36 Finalists Blog 2024: Mona Susan Power

Mona Susan Power, author of A Council of Dolls

Novel & Short Story Category, sponsored by Minnesota Humanities Center

Each week leading up to the 36th annual Minnesota Book Awards, we are featuring exclusive interviews with our finalists. You can also watch the authors in conversation with their fellow category finalists here.

What is one detail you wanted to include in this book, but couldn’t find a place for?   

My novel, A Council of Dolls, is very much about healing from generational trauma, and while I used the final section of my novel to give an example of one character’s healing process, it was necessarily a Cliff Notes version of a journey that lasts a lifetime. I could have written an entire book focusing exclusively on that challenging process. 

Tell us about someone who proved instrumental to the creation of this book.   

The first section of the novel began as a short story that was published in The Missouri Review. A year after it was published, a dear friend of mine who had just read it—a former classmate from the Iowa Writers’ Workshop—sent me an email that was generously supportive of the story. She said I could write an entire novel about the narrator and her doll, Ethel. I hadn’t thought of developing that short piece into a novel until Alyssa Haywoode brought the idea into my head. I am so grateful to her! 
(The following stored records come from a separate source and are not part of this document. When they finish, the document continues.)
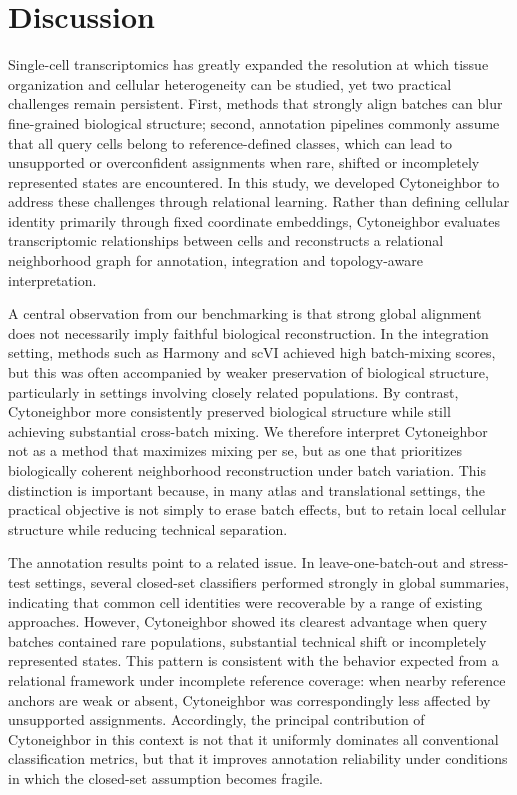 \documentclass[11pt]{article}
\begin{document}
\section{Discussion}

Single-cell transcriptomics has greatly expanded the resolution at which tissue organization and cellular heterogeneity can be studied, yet two practical challenges remain persistent. First, methods that strongly align batches can blur fine-grained biological structure; second, annotation pipelines commonly assume that all query cells belong to reference-defined classes, which can lead to unsupported or overconfident assignments when rare, shifted or incompletely represented states are encountered. In this study, we developed Cytoneighbor to address these challenges through relational learning. Rather than defining cellular identity primarily through fixed coordinate embeddings, Cytoneighbor evaluates transcriptomic relationships between cells and reconstructs a relational neighborhood graph for annotation, integration and topology-aware interpretation.

A central observation from our benchmarking is that strong global alignment does not necessarily imply faithful biological reconstruction. In the integration setting, methods such as Harmony and scVI achieved high batch-mixing scores, but this was often accompanied by weaker preservation of biological structure, particularly in settings involving closely related populations. By contrast, Cytoneighbor more consistently preserved biological structure while still achieving substantial cross-batch mixing. We therefore interpret Cytoneighbor not as a method that maximizes mixing per se, but as one that prioritizes biologically coherent neighborhood reconstruction under batch variation. This distinction is important because, in many atlas and translational settings, the practical objective is not simply to erase batch effects, but to retain local cellular structure while reducing technical separation.

The annotation results point to a related issue. In leave-one-batch-out and stress-test settings, several closed-set classifiers performed strongly in global summaries, indicating that common cell identities were recoverable by a range of existing approaches. However, Cytoneighbor showed its clearest advantage when query batches contained rare populations, substantial technical shift or incompletely represented states. This pattern is consistent with the behavior expected from a relational framework under incomplete reference coverage: when nearby reference anchors are weak or absent, Cytoneighbor was correspondingly less affected by unsupported assignments. Accordingly, the principal contribution of Cytoneighbor in this context is not that it uniformly dominates all conventional classification metrics, but that it improves annotation reliability under conditions in which the closed-set assumption becomes fragile.
\end{document}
Tell us about a favorite read from the past year. Why did you find it enjoyable, insightful, or memorable?  

A novel I’ll be returning to again and again is Oscar Hokeah’s PEN/Hemingway award-winning novel, Calling for a Blanket Dance. He writes with such generous-hearted grace about families in trauma, never pulling punches when it comes to the challenges they face, yet never leaving the reader, or his characters, in a place of hopelessness. He has such an ear for the different music of diverse voices. I admire this book enormously! 

Please tell us something about yourself that is not widely known.

I was a singer in my community when I was young—asked to sing at family functions, activist gatherings, community events. I also performed in many plays in high school, college, and summer stock. I’ve missed singing in public and will perhaps brush up on my vocal exercises in coming months and surprise folks with a concert! 

Share your thoughts about the role and value of libraries.   

It’s no exaggeration to say that libraries perhaps saved my life. My mother and I made the rounds of several libraries in the Chicago area each week when I was growing up. Librarians noticed I was so reverent when it came to books, they granted me my first library card at the age of two. During rough times in my life, particularly the years following the violent death of my father when I was eleven years old, libraries became a safe refuge from worries, fears, and grief. Librarians encouraged my budding writing talent, and offered solace in dark times. Bullies couldn’t reach me there, and I could step into other worlds offered up by books when the world I inhabited was too much for me to handle. Libraries were my idea of what heaven must look like. 

Mona Susan Power is an enrolled member of the Standing Rock Sioux Tribe. She is the author of three previously published works of fiction, The Grass Dancer, Sacred Wilderness, and Roofwalker. Power is a graduate of Harvard and the University of Iowa Writers’ Workshop.